Manchen Leuten täte es mal richtig gut, wenn sie wieder in der Wüste wären. Also in der richtigen Wüste: Mit Sonne, ohne Wasser und so. Dann würden spüren, was man zum Leben wirklich braucht – oder eben gerade auch nicht braucht. Eine Wüstenzeit wie damals das Volk Israel. Das täte den Leuten gut, da würden sie sich aber umgucken! Denn in der Wüste, da hilft nur eines: Gott vertrauen. Jaha, das würden die Leute wieder lernen. Auf Gott vertrauen. Den haben sie ganz vergessen in den letzten 1000 Jahren ...
Hmm ... Es ist schon zum Irrewerden. Irgendwie müsste man die Leute dazu bringen, wieder umzukehren. Neu anzufangen. Neu anzufangen mit dem Leben. Und mit Gott. Ein Leben mit Gott. Irgendwie. Aber wie? Hmm ... (Johannes geht langsam im Jordan unter)
Huch! Ich hab ja ganz nasse Füße. Ach, was sage ich Füße.

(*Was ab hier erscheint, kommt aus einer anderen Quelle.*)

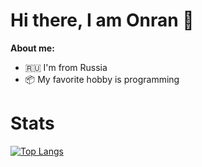 # Hi there, I am Onran 👋
**About me:**
- 🇷🇺 I'm from Russia
- 📦 My favorite hobby is programming
# Stats
[![Top Langs](https://github-readme-stats.vercel.app/api/top-langs/?username=onran0&theme=radical)]()
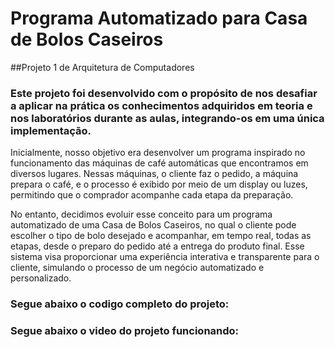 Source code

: # Programa Automatizado para Casa de Bolos Caseiros
##Projeto 1 de Arquitetura de Computadores

  ### Este projeto foi desenvolvido com o propósito de nos desafiar a aplicar na prática os conhecimentos adquiridos em teoria e nos laboratórios durante as aulas, integrando-os em uma única implementação. 
  
  Inicialmente, nosso objetivo era desenvolver um programa inspirado no funcionamento das máquinas de café automáticas que encontramos em diversos lugares. Nessas máquinas, o cliente faz o pedido, a máquina prepara o café, e o processo é exibido por meio de um display ou luzes, permitindo que o comprador acompanhe cada etapa da preparação.

  No entanto, decidimos evoluir esse conceito para um programa automatizado de uma Casa de Bolos Caseiros, no qual o cliente pode escolher o tipo de bolo desejado e acompanhar, em tempo real, todas as etapas, desde o preparo do pedido até a entrega do produto final. Esse sistema visa proporcionar uma experiência interativa e transparente para o cliente, simulando o processo de um negócio automatizado e personalizado.




  ### Segue abaixo o codigo completo do projeto:

  ### Segue abaixo o video do projeto funcionando:
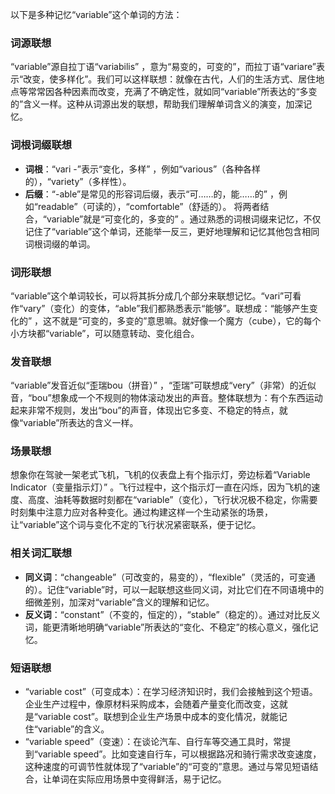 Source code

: 以下是多种记忆“variable”这个单词的方法：

### 词源联想
“variable”源自拉丁语“variabilis” ，意为“易变的，可变的”，而拉丁语“variare”表示“改变，使多样化”。我们可以这样联想：就像在古代，人们的生活方式、居住地点等常常因各种因素而改变，充满了不确定性，就如同“variable”所表达的“多变的”含义一样。这种从词源出发的联想，帮助我们理解单词含义的演变，加深记忆。

### 词根词缀联想
 - **词根**：“vari -”表示“变化，多样” ，例如“various”（各种各样的），“variety”（多样性）。
 - **后缀**：“-able”是常见的形容词后缀，表示“可……的，能……的” ，例如“readable”（可读的），“comfortable”（舒适的）。
将两者结合，“variable”就是“可变化的，多变的” 。通过熟悉的词根词缀来记忆，不仅记住了“variable”这个单词，还能举一反三，更好地理解和记忆其他包含相同词根词缀的单词。

### 词形联想
“variable”这个单词较长，可以将其拆分成几个部分来联想记忆。“vari”可看作“vary”（变化）的变体，“able”我们都熟悉表示“能够”。联想成：“能够产生变化的” ，这不就是“可变的，多变的”意思嘛。就好像一个魔方（cube），它的每个小方块都“variable”，可以随意转动、变化组合。

### 发音联想
“variable”发音近似“歪瑞bou（拼音）” ，“歪瑞”可联想成“very”（非常）的近似音，“bou”想象成一个不规则的物体滚动发出的声音。整体联想为：有个东西运动起来非常不规则，发出“bou”的声音，体现出它多变、不稳定的特点，就像“variable”所表达的含义一样。

### 场景联想
想象你在驾驶一架老式飞机，飞机的仪表盘上有个指示灯，旁边标着“Variable Indicator（变量指示灯）” 。飞行过程中，这个指示灯一直在闪烁，因为飞机的速度、高度、油耗等数据时刻都在“variable”（变化），飞行状况极不稳定，你需要时刻集中注意力应对各种变化。通过构建这样一个生动紧张的场景，让“variable”这个词与变化不定的飞行状况紧密联系，便于记忆。

### 相关词汇联想
 - **同义词**：“changeable”（可改变的，易变的），“flexible”（灵活的，可变通的）。记住“variable”时，可以一起联想这些同义词，对比它们在不同语境中的细微差别，加深对“variable”含义的理解和记忆。
 - **反义词**：“constant”（不变的，恒定的），“stable”（稳定的）。通过对比反义词，能更清晰地明确“variable”所表达的“变化、不稳定”的核心意义，强化记忆。

### 短语联想
 - “variable cost”（可变成本）：在学习经济知识时，我们会接触到这个短语。企业生产过程中，像原材料采购成本，会随着产量变化而改变，这就是“variable cost”。联想到企业生产场景中成本的变化情况，就能记住“variable”的含义。
 - “variable speed”（变速）：在谈论汽车、自行车等交通工具时，常提到“variable speed”。比如变速自行车，可以根据路况和骑行需求改变速度，这种速度的可调节性就体现了“variable”的“可变的”意思。通过与常见短语结合，让单词在实际应用场景中变得鲜活，易于记忆。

Ich bin ja von oben bis unten nass. Wo bin ich denn jetzt gelandet? (schaut sich um, liest das Schild): J – O – R – D – A – N. JORDAN? Ach der Jordan. Na, klar! Der Fluß, an dem Israel seinen neuen Anfang nach der Wüstenzeit machen konnte. Beinahe wäre ich ertrunken. Und ich bin so in Gedanken versunken, dass ich fast in diesem Fluss ertrinke. Na das wäre ein Neuanfang gewesen...!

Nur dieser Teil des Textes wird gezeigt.